More recently, Cayetano hijacked a Facebook discussion to mount a John McCain-like attack on President Barack Obama’s Syria policy and declared, "Let’s call a spade a spade." Seriously?
He segued from castigating Obama into an extended attack on Schatz for supporting the president’s policy, when in fact Schatz and Hanabusa were similarly skeptical of U.S. military involvement in Syria.
Cayetano says he supports Hanabusa because of their mutual respect from working together, but there was little apparent respect in their battles when her start in the state Senate overlapped his final years as governor.
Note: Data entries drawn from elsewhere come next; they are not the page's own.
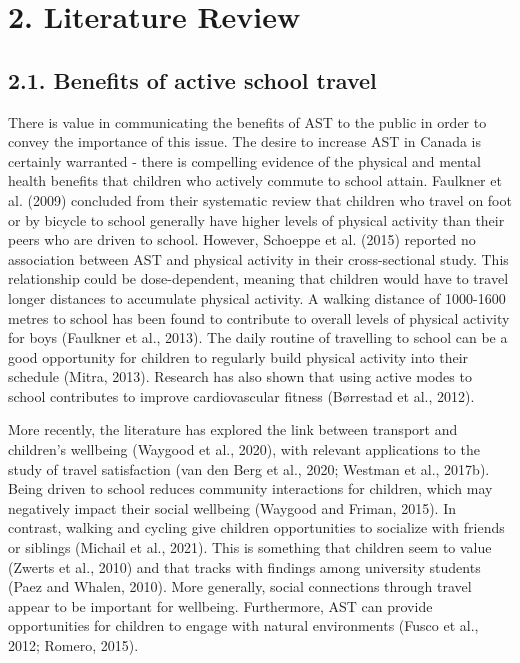 \documentclass[]{elsarticle} %
\begin{document}
\hypertarget{literature-review}{%
\section{2. Literature Review}\label{literature-review}}

\hypertarget{benefits-of-active-school-travel}{%
\subsection{2.1. Benefits of active school
travel}\label{benefits-of-active-school-travel}}

There is value in communicating the benefits of AST to the public in
order to convey the importance of this issue. The desire to increase AST
in Canada is certainly warranted - there is compelling evidence of the
physical and mental health benefits that children who actively commute
to school attain. Faulkner et al. (2009) concluded from their systematic
review that children who travel on foot or by bicycle to school
generally have higher levels of physical activity than their peers who
are driven to school. However, Schoeppe et al. (2015) reported no
association between AST and physical activity in their cross-sectional
study. This relationship could be dose-dependent, meaning that children
would have to travel longer distances to accumulate physical activity. A
walking distance of 1000-1600 metres to school has been found to
contribute to overall levels of physical activity for boys (Faulkner et
al., 2013). The daily routine of travelling to school can be a good
opportunity for children to regularly build physical activity into their
schedule (Mitra, 2013). Research has also shown that using active modes
to school contributes to improve cardiovascular fitness (Børrestad et
al., 2012).

More recently, the literature has explored the link between transport
and children's wellbeing (Waygood et al., 2020), with relevant
applications to the study of travel satisfaction (van den Berg et al.,
2020; Westman et al., 2017b). Being driven to school reduces community
interactions for children, which may negatively impact their social
wellbeing (Waygood and Friman, 2015). In contrast, walking and cycling
give children opportunities to socialize with friends or siblings
(Michail et al., 2021). This is something that children seem to value
(Zwerts et al., 2010) and that tracks with findings among university
students (Paez and Whalen, 2010). More generally, social connections
through travel appear to be important for wellbeing. Furthermore, AST
can provide opportunities for children to engage with natural
environments (Fusco et al., 2012; Romero, 2015).
\end{document}

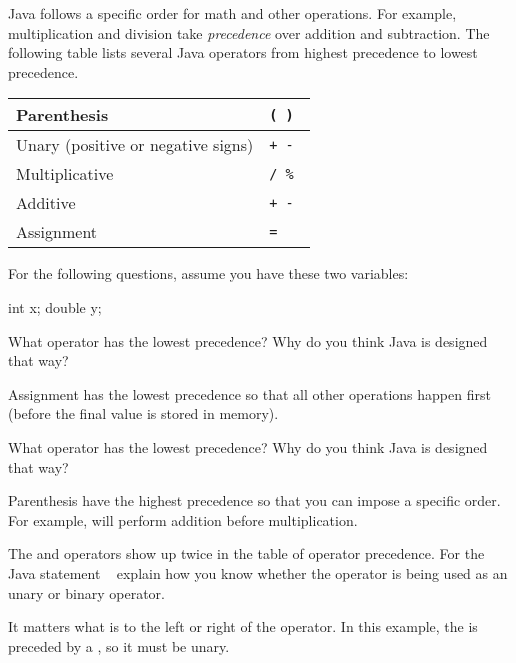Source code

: 

Java follows a specific order for math and other operations. For example, multiplication and division take \emph{precedence} over addition and subtraction.
The following table lists several Java operators from highest precedence to lowest precedence.

\begin{center}
\begin{tabular}{|L{3in}|L{1in}|}
\hline
Parenthesis
& \tt ( ) \\
\hline
Unary (positive or negative signs)
& \tt + - \\
\hline
Multiplicative
& \tt * / \% \\
\hline
Additive
& \tt + - \\
\hline
Assignment
& \tt = \\
\hline
\end{tabular}
\end{center}

For the following questions, assume you have these two variables:

\begin{javalst}
    int x;
    double y;
\end{javalst}




\Q What operator has the lowest precedence?
Why do you think Java is designed that way?

\begin{answer}
Assignment has the lowest precedence so that all other operations happen first (before the final value is stored in memory).
\end{answer}


\Q What operator has the lowest precedence?
Why do you think Java is designed that way?

\begin{answer}
Parenthesis have the highest precedence so that you can impose a specific order.
For example,  will perform addition before multiplication.
\end{answer}


\Q The \java{+} and \java{-} operators show up twice in the table of operator precedence.
For the Java statement ~ explain how you know whether the \java{-} operator is being used as an unary or binary operator.

\begin{answer}
It matters what is to the left or right of the operator.
In this example, the \java{-} is preceded by a \java{*}, so it must be unary.
\end{answer}


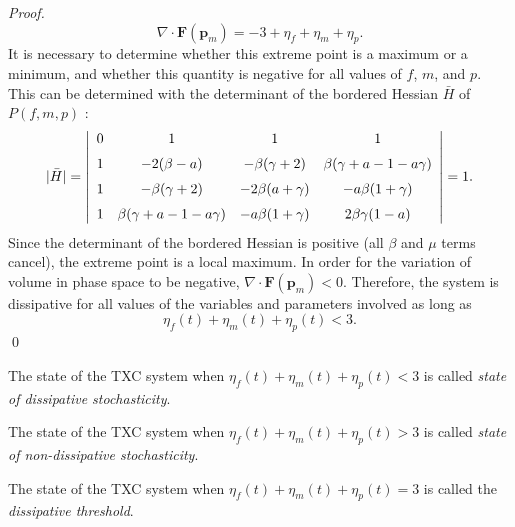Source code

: \begin{proof}
\[		\nabla \cdot \textbf{F}(\textbf{p}_m) = -3+\eta_f+\eta_m+\eta_p.
	\]
	It is necessary to determine whether this extreme point is a maximum or a minimum, and whether this quantity is negative for all values of $f$, $m$, and $p$. This can be determined with the determinant of the bordered Hessian $\bar{H}$ of $P(f,m,p)$ \cite[p. 241]{Marsden:Vector}:
	\[
		|\bar{H}| = 
		\left| 
		\begin {array}{cccc} 
			0		& 1												  & 1								 & 1												  \\\noalign{\medskip}
			1		& -2(\beta-a)							  & -\beta(\gamma+2)	& \beta(\gamma+a-1-a\gamma) \\\noalign{\medskip}
			1		& -\beta(\gamma+2)					& -2\beta(a+\gamma)	& -a\beta(1+\gamma)				  \\\noalign{\medskip}
			1		& \beta(\gamma+a-1-a\gamma)	& -a\beta(1+\gamma)	& 2\beta\gamma(1-a)
		\end {array} 
		\right|
		= 1.
	\]
 	Since the determinant of the bordered Hessian is positive (all $\beta$ and $\mu$ terms cancel), the extreme point is a local maximum. In order for the variation of volume in phase space to be negative, $\nabla \cdot \textbf{F}(\textbf{p}_m) < 0$. Therefore, the system is dissipative for all values of the variables and parameters involved as long as
 	\[
 		\eta_f(t)+\eta_m(t)+\eta_p(t)<3.  
 	\]\qed	
	\end{proof} 
		
	\begin{definition}
		The state of the TXC system when $\eta_f(t)+\eta_m(t)+\eta_p(t)<3$ is called \textit{state of dissipative stochasticity}.  
	\end{definition}
	\begin{definition}
		The state of the TXC system when $\eta_f(t)+\eta_m(t)+\eta_p(t)>3$ is called \textit{state of non-dissipative stochasticity}.  
	\end{definition}
	\begin{definition}
		The state of the TXC system when $\eta_f(t)+\eta_m(t)+\eta_p(t)=3$ is called the \textit{dissipative threshold}.
	\end{definition}

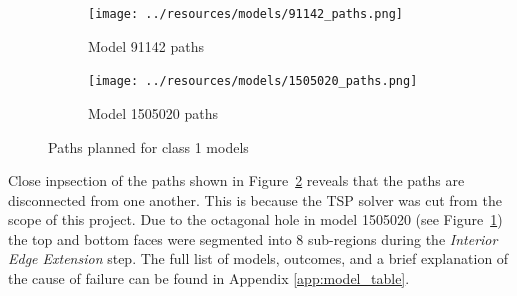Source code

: \begin{figure}[htb]
	\centering
	\begin{subfigure}{0.4\textwidth}
		\texttt{[image: ../resources/models/91142\_paths.png]}
		\caption{Model 91142 paths}
	\end{subfigure}
	\hfill
	\begin{subfigure}{0.4\textwidth}
		\texttt{[image: ../resources/models/1505020\_paths.png]}
		\caption{Model 1505020 paths}
		\label{sfig:1505020_paths}
	\end{subfigure}
	\caption{Paths planned for class 1 models}
	\label{fig:class_1_results}
\end{figure}

Close inpsection of the paths shown in Figure~\ref{fig:class_1_results} reveals that the paths are disconnected from one another.
This is because the TSP solver was cut from the scope of this project.
Due to the octagonal hole in model 1505020 (see Figure~\ref{sfig:1505020_paths}) the top and bottom faces were segmented into 8 sub-regions during the \textit{Interior Edge Extension} step.
The full list of models, outcomes, and a brief explanation of the cause of failure can be found in Appendix \ref{app:model_table}.

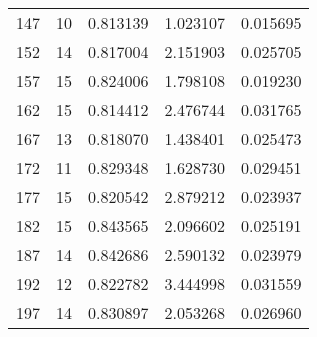 \begin{tabular}{rrrrr}
147 & 10 & 0.813139 & 1.023107 & 0.015695 \\
152 & 14 & 0.817004 & 2.151903 & 0.025705 \\
157 & 15 & 0.824006 & 1.798108 & 0.019230 \\
162 & 15 & 0.814412 & 2.476744 & 0.031765 \\
167 & 13 & 0.818070 & 1.438401 & 0.025473 \\
172 & 11 & 0.829348 & 1.628730 & 0.029451 \\
177 & 15 & 0.820542 & 2.879212 & 0.023937 \\
182 & 15 & 0.843565 & 2.096602 & 0.025191 \\
187 & 14 & 0.842686 & 2.590132 & 0.023979 \\
192 & 12 & 0.822782 & 3.444998 & 0.031559 \\
197 & 14 & 0.830897 & 2.053268 & 0.026960 \\
\bottomrule
\end{tabular}
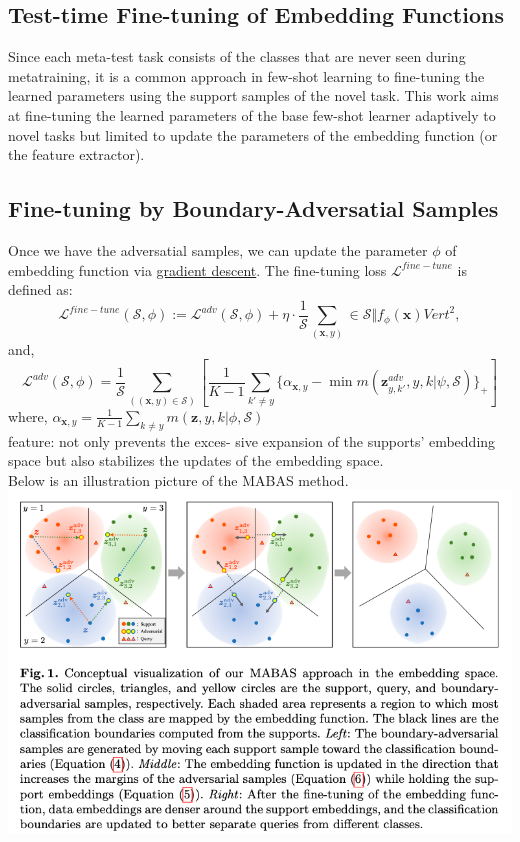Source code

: \documentclass{article}
\begin{document}
\subsection{Test-time Fine-tuning of Embedding Functions}
Since each meta-test task consists of the classes that are never seen during metatraining, 
it is a common approach in few-shot learning to fine-tuning the learned parameters using the
support samples of the novel task. This work aims at fine-tuning the learned parameters of the
base few-shot learner adaptively to novel tasks but limited to update the parameters of the
embedding function (or the feature extractor). 
\subsection{Fine-tuning by Boundary-Adversatial Samples}
Once we have the adversatial samples, we can update the parameter $\phi$ of embedding function via \underline{gradient descent}. The fine-tuning loss $\mathcal{L}^{fine-tune}$ is defined as: \\
$$
\mathcal{L}^{fine-tune}(\mathcal{S}, \phi) := \mathcal{L}^{adv}(\mathcal{S}, \phi) + \eta \cdot \frac{1}{\mathcal{S}}\sum_{(\textbf{x},y)}\in\mathcal{S}{\Vert}f_{\phi}(\textbf{x}){Vert}^2,
$$
and, 
$$
\mathcal{L}^{adv}(\mathcal{S}, \phi) = 
\frac{1}{\mathcal{S}} 
\sum_((\textbf{x}, y) \in \mathcal{S})[
    \frac{1}{K - 1} \sum_{k\prime \neq y} 
        \{\alpha_{\textbf{x},y} - 
        \min{
            m(\textbf{z}_{y, k\prime}^{adv}, y, k | \psi, \mathcal{S})
            } 
        \}_+
    ]
$$
where,
$
\alpha_{\textbf{x}, y} =
\frac{1}{K - 1} 
\sum_{k \neq y} 
m 
(\textbf{z}, y, k 
|
\phi,
\mathcal{S}
)
$
\\
feature: not only prevents the exces- sive expansion 
of the supports’ embedding space but also stabilizes 
the updates of the embedding space.\\
Below is an illustration picture of the MABAS method.\\
\includegraphics[scale=0.6]{src/img/MABAS Illustration.jpg}\\
\end{document}
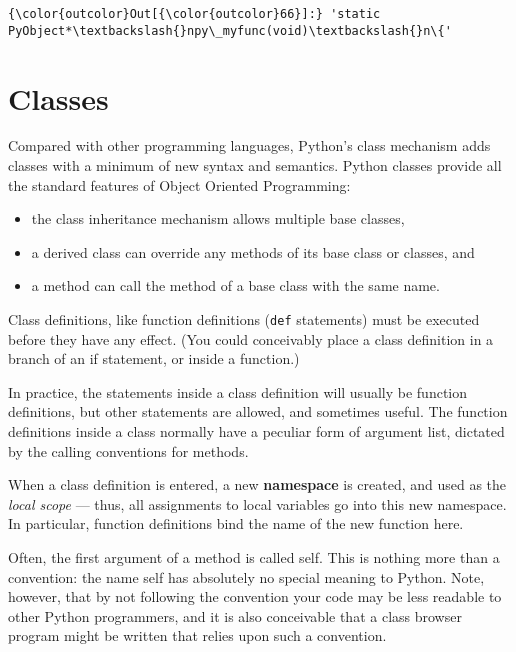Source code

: \documentclass{article}
\begin{document}
            \begin{Verbatim}[commandchars=\\\{\}]
{\color{outcolor}Out[{\color{outcolor}66}]:} 'static PyObject*\textbackslash{}npy\_myfunc(void)\textbackslash{}n\{'
\end{Verbatim}
        
    \section{Classes}\label{classes}

Compared with other programming languages, Python's class mechanism adds
classes with a minimum of new syntax and semantics. Python classes
provide all the standard features of Object Oriented Programming:

\begin{itemize}
\itemsep1pt\parskip0pt
\item
  the class inheritance mechanism allows multiple base classes,
\item
  a derived class can override any methods of its base class or classes,
  and
\item
  a method can call the method of a base class with the same name.
\end{itemize}

Class definitions, like function definitions (\texttt{def} statements)
must be executed before they have any effect. (You could conceivably
place a class definition in a branch of an if statement, or inside a
function.)

In practice, the statements inside a class definition will usually be
function definitions, but other statements are allowed, and sometimes
useful. The function definitions inside a class normally have a peculiar
form of argument list, dictated by the calling conventions for methods.

When a class definition is entered, a new \textbf{namespace} is created,
and used as the \emph{local scope} --- thus, all assignments to local
variables go into this new namespace. In particular, function
definitions bind the name of the new function here.

Often, the first argument of a method is called self. This is nothing
more than a convention: the name self has absolutely no special meaning
to Python. Note, however, that by not following the convention your code
may be less readable to other Python programmers, and it is also
conceivable that a class browser program might be written that relies
upon such a convention.
\end{document}
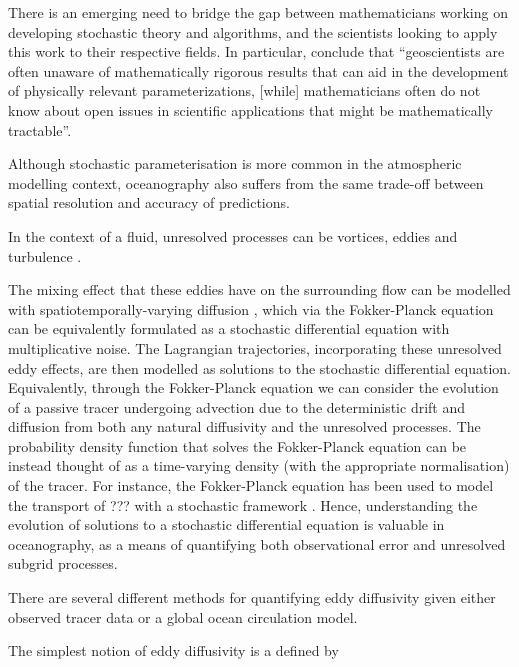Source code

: There is an emerging need to bridge the gap between mathematicians working on developing stochastic theory and algorithms, and the scientists looking to apply this work to their respective fields.
In particular, \citet{BernerEtAl_2017_StochasticParameterizationNew} conclude that ``geoscientists are often unaware of mathematically rigorous results that can aid in the development of physically relevant parameterizations, [while] mathematicians often do not know about open issues in scientific applications that might be mathematically tractable''.


Although stochastic parameterisation is more common in the atmospheric modelling context, oceanography also suffers from the same trade-off between spatial resolution and accuracy of predictions.

In the context of a fluid, unresolved processes can be vortices, eddies and turbulence \citep{Griffa_1996_ApplicationsStochasticParticle}.

The mixing effect that these eddies have on the surrounding flow can be modelled with spatiotemporally-varying diffusion \citehere, which via the Fokker-Planck equation can be equivalently formulated as a stochastic differential equation with multiplicative noise.
The Lagrangian trajectories, incorporating these unresolved eddy effects, are then modelled as solutions to the stochastic differential equation.
Equivalently, through the Fokker-Planck equation we can consider the evolution of a passive tracer undergoing advection due to the deterministic drift and diffusion from both any natural diffusivity and the unresolved processes.
The probability density function that solves the Fokker-Planck equation can be instead thought of as a time-varying density (with the appropriate normalisation) of the tracer.
For instance, the Fokker-Planck equation has been used to model the transport of ??? with a stochastic framework \citehere.
Hence, understanding the evolution of solutions to a stochastic differential equation is valuable in oceanography, as a means of quantifying both observational error and unresolved subgrid processes.


There are several different methods for quantifying eddy diffusivity given either observed tracer data or a global ocean circulation model.

The simplest notion of eddy diffusivity is a defined by







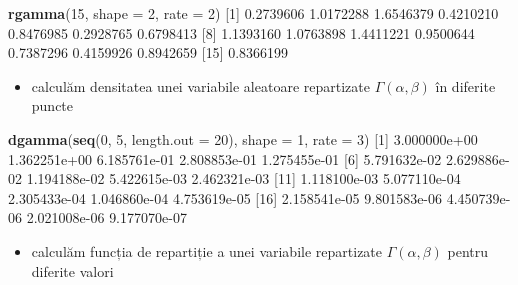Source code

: \documentclass[]{article}
\newenvironment{Shaded}{\begin{snugshade}}{\end{snugshade}}
\newcommand{\KeywordTok}[1]{\textcolor[rgb]{0.13,0.29,0.53}{\textbf{#1}}}
\newcommand{\DataTypeTok}[1]{\textcolor[rgb]{0.13,0.29,0.53}{#1}}
\newcommand{\DecValTok}[1]{\textcolor[rgb]{0.00,0.00,0.81}{#1}}
\newcommand{\FloatTok}[1]{\textcolor[rgb]{0.00,0.00,0.81}{#1}}
\newcommand{\NormalTok}[1]{#1}
\providecommand{\tightlist}{%
  \setlength{\itemsep}{0pt}\setlength{\parskip}{0pt}}
\begin{document}
\begin{Shaded}
\begin{Highlighting}[]
\KeywordTok{rgamma}\NormalTok{(}\DecValTok{15}\NormalTok{, }\DataTypeTok{shape =} \DecValTok{2}\NormalTok{, }\DataTypeTok{rate =} \DecValTok{2}\NormalTok{)}
\NormalTok{ [}\DecValTok{1}\NormalTok{] }\FloatTok{0.2739606} \FloatTok{1.0172288} \FloatTok{1.6546379} \FloatTok{0.4210210} \FloatTok{0.8476985} \FloatTok{0.2928765} \FloatTok{0.6798413}
\NormalTok{ [}\DecValTok{8}\NormalTok{] }\FloatTok{1.1393160} \FloatTok{1.0763898} \FloatTok{1.4411221} \FloatTok{0.9500644} \FloatTok{0.7387296} \FloatTok{0.4159926} \FloatTok{0.8942659}
\NormalTok{[}\DecValTok{15}\NormalTok{] }\FloatTok{0.8366199}
\end{Highlighting}
\end{Shaded}

\begin{itemize}
\tightlist
\item
  calculăm densitatea unei variabile aleatoare repartizate
  \(\Gamma(\alpha, \beta)\) în diferite puncte
\end{itemize}

\begin{Shaded}
\begin{Highlighting}[]
\KeywordTok{dgamma}\NormalTok{(}\KeywordTok{seq}\NormalTok{(}\DecValTok{0}\NormalTok{, }\DecValTok{5}\NormalTok{, }\DataTypeTok{length.out =} \DecValTok{20}\NormalTok{), }\DataTypeTok{shape =} \DecValTok{1}\NormalTok{, }\DataTypeTok{rate =} \DecValTok{3}\NormalTok{)}
\NormalTok{ [}\DecValTok{1}\NormalTok{] }\FloatTok{3.000000e+00} \FloatTok{1.362251e+00} \FloatTok{6.185761e-01} \FloatTok{2.808853e-01} \FloatTok{1.275455e-01}
\NormalTok{ [}\DecValTok{6}\NormalTok{] }\FloatTok{5.791632e-02} \FloatTok{2.629886e-02} \FloatTok{1.194188e-02} \FloatTok{5.422615e-03} \FloatTok{2.462321e-03}
\NormalTok{[}\DecValTok{11}\NormalTok{] }\FloatTok{1.118100e-03} \FloatTok{5.077110e-04} \FloatTok{2.305433e-04} \FloatTok{1.046860e-04} \FloatTok{4.753619e-05}
\NormalTok{[}\DecValTok{16}\NormalTok{] }\FloatTok{2.158541e-05} \FloatTok{9.801583e-06} \FloatTok{4.450739e-06} \FloatTok{2.021008e-06} \FloatTok{9.177070e-07}
\end{Highlighting}
\end{Shaded}

\begin{itemize}
\tightlist
\item
  calculăm funcția de repartiție a unei variabile repartizate
  \(\Gamma(\alpha, \beta)\) pentru diferite valori
\end{itemize}
\end{document}
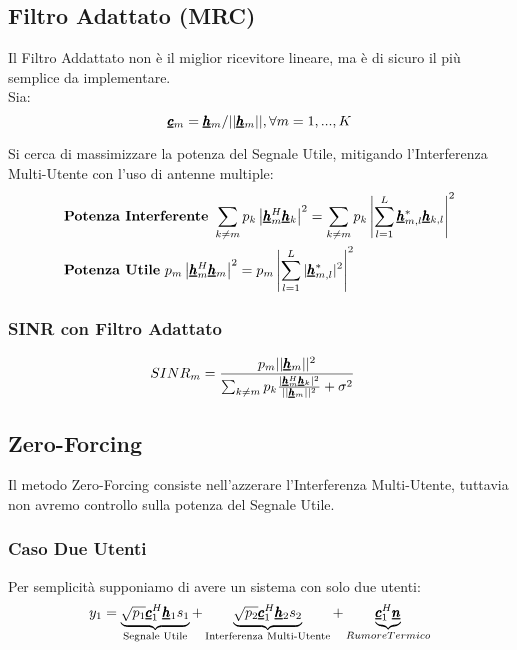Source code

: \subsection{Filtro Adattato (MRC)}
Il Filtro Addattato non è il miglior ricevitore lineare, ma è di sicuro il più semplice da implementare.\\
Sia:
\begin{equation*}
    \pmb{\underline{c}}_m = \pmb{\underline{h}}_m / ||\pmb{\underline{h}}_m||, \forall m = 1,...,K
\end{equation*}

Si cerca di massimizzare la potenza del Segnale Utile, mitigando l'Interferenza Multi-Utente con l'uso di antenne multiple:
\begin{equation*}
\begin{aligned}
      &\textbf{Potenza Interferente} \ \sum_{k \neq m} p_k \left|\pmb{\underline{h}}^H_m \pmb{\underline{h}}_k  \right|^2 = \sum_{k \neq m} p_k \left|\sum_{l=1}^L \pmb{\underline{h}}^*_{m,l} \pmb{\underline{h}}_{k,l}  \right|^2 \\
    &\textbf{Potenza Utile} \ p_m \left|\pmb{\underline{h}}^H_m \pmb{\underline{h}}_m  \right|^2 = p_m \left|\sum_{l=1}^L |\pmb{\underline{h}}^*_{m,l}|^2 \right|^2
\end{aligned}
\end{equation*}

\subsubsection{SINR con Filtro Adattato}

\begin{equation*}
    \begin{aligned}
          SINR_m &= \frac{p_m ||\pmb{\underline{h}}_m||^2}{\sum_{k \neq m} p_k \frac{|\pmb{\underline{h}}^H_m \pmb{\underline{h}}_k |^2}{||\pmb{\underline{h}}_m||^2}+ \sigma^2}
    \end{aligned}
\end{equation*}


\subsection{Zero-Forcing}
Il metodo Zero-Forcing consiste nell'azzerare l'Interferenza Multi-Utente, tuttavia non avremo controllo sulla potenza del Segnale Utile.
\subsubsection{Caso Due Utenti}
Per semplicità supponiamo di avere un sistema con solo due utenti:\\
\begin{equation*}
    y_1 = \underbrace{\sqrt{p_1}\pmb{\underline{c}}_1^H \pmb{\underline{h}}_1 s_1}_{{\text{Segnale Utile}}} + \underbrace{\sqrt{p_2}\pmb{\underline{c}}_1^H \pmb{\underline{h}}_2 s_2}_{{\text{Interferenza Multi-Utente}}} + \underbrace{\pmb{\underline{c}}_1^H \pmb{\underline{n}}}_{Rumore Termico}
\end{equation*}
Hanabusa led a Senate move to oust Cayetano’s attorney general, Margery Bronster, in the middle of Bronster’s investigation of corrupt Bishop Estate trustees.
Trustee Henry Peters was a power in Hanabusa’s Waianae district, and she was in contact with trustee Richard "Dickie" Wong, a former Senate president, for advice on how to attain that position herself.
Senators also ousted Cayetano’s budget director, Earl Anzai, and Cayetano responded by appointing Anzai attorney general, leaving Hanabusa to publicly wonder whether Cayetano was thumbing his nose at her or giving her the finger. Lots of mutual respect there.
Then there was Hanabusa’s push in the Legislature to pass a $75 million tax credit for an aquarium proposed by Ko Olina developer Jeff Stone, who had sold Hanabusa her Ko Olina condo and rented her a spacious Fort Street Mall law office.
When Cayetano vetoed the tax credit, saying it served no public purpose, she threw a fit and unsuccessfully sued him. More mutual respect.
Hanabusa later got Gov. Linda Lingle to approve the tax credit, but no aquarium was built.
Cayetano’s support for Hanabusa seems less about respect for work they did than his personal dislike for Schatz.
When I once asked him the reason for it, he answered by spreading a rumor about Schatz’s alleged snub of a top local Democrat, which upon examination turned out to be greatly exaggerated.
While Cayetano has a fair beef about PRP’s mayoral attacks against him, in the Senate contest both Hanabusa and Schatz have run relatively clean campaigns so far.
Most of the negative campaigning in this race has been by Ben Cayetano.